THE INPUT
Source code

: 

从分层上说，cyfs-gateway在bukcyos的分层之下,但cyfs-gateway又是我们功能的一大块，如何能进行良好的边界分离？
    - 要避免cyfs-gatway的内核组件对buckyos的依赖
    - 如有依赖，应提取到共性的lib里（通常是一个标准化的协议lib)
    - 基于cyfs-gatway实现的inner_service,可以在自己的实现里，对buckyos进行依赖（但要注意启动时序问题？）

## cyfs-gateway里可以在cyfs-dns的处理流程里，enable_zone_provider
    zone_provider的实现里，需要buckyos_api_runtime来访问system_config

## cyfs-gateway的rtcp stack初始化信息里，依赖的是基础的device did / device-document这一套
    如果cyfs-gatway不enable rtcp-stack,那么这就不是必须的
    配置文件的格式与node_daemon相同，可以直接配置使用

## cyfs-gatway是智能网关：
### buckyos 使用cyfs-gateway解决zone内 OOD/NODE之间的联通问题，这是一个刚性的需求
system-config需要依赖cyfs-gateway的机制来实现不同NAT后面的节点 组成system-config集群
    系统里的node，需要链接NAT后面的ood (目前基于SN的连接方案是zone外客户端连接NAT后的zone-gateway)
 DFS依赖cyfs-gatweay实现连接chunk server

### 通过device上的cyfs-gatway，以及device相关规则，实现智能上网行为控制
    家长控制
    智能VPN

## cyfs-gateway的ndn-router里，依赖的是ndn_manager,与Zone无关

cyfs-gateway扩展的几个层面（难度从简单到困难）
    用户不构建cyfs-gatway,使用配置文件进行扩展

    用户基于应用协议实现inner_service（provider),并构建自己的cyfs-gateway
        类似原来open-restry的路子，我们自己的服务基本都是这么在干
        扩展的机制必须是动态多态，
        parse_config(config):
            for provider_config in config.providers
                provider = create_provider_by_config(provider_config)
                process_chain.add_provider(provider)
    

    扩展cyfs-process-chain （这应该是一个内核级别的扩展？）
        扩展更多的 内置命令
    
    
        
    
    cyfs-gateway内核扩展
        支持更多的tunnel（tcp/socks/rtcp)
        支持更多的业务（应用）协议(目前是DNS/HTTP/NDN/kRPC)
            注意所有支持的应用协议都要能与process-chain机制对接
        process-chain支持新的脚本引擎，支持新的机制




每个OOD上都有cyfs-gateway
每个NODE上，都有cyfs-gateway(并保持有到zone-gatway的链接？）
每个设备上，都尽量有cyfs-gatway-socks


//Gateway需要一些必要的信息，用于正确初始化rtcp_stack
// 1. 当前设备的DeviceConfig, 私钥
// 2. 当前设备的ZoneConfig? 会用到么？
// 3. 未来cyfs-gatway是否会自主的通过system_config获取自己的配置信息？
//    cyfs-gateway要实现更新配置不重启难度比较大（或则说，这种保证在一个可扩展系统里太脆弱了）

WHAT IS EXPECTED
What you return should be the lines from the start of the data through the line with "system-config需", quoted exactly and nothing more.

YOUR SOLUTION
Source code

: 

从分层上说，cyfs-gateway在bukcyos的分层之下,但cyfs-gateway又是我们功能的一大块，如何能进行良好的边界分离？
    - 要避免cyfs-gatway的内核组件对buckyos的依赖
    - 如有依赖，应提取到共性的lib里（通常是一个标准化的协议lib)
    - 基于cyfs-gatway实现的inner_service,可以在自己的实现里，对buckyos进行依赖（但要注意启动时序问题？）

## cyfs-gateway里可以在cyfs-dns的处理流程里，enable_zone_provider
    zone_provider的实现里，需要buckyos_api_runtime来访问system_config

## cyfs-gateway的rtcp stack初始化信息里，依赖的是基础的device did / device-document这一套
    如果cyfs-gatway不enable rtcp-stack,那么这就不是必须的
    配置文件的格式与node_daemon相同，可以直接配置使用

## cyfs-gatway是智能网关：
### buckyos 使用cyfs-gateway解决zone内 OOD/NODE之间的联通问题，这是一个刚性的需求
system-config需要依赖cyfs-gateway的机制来实现不同NAT后面的节点 组成system-config集群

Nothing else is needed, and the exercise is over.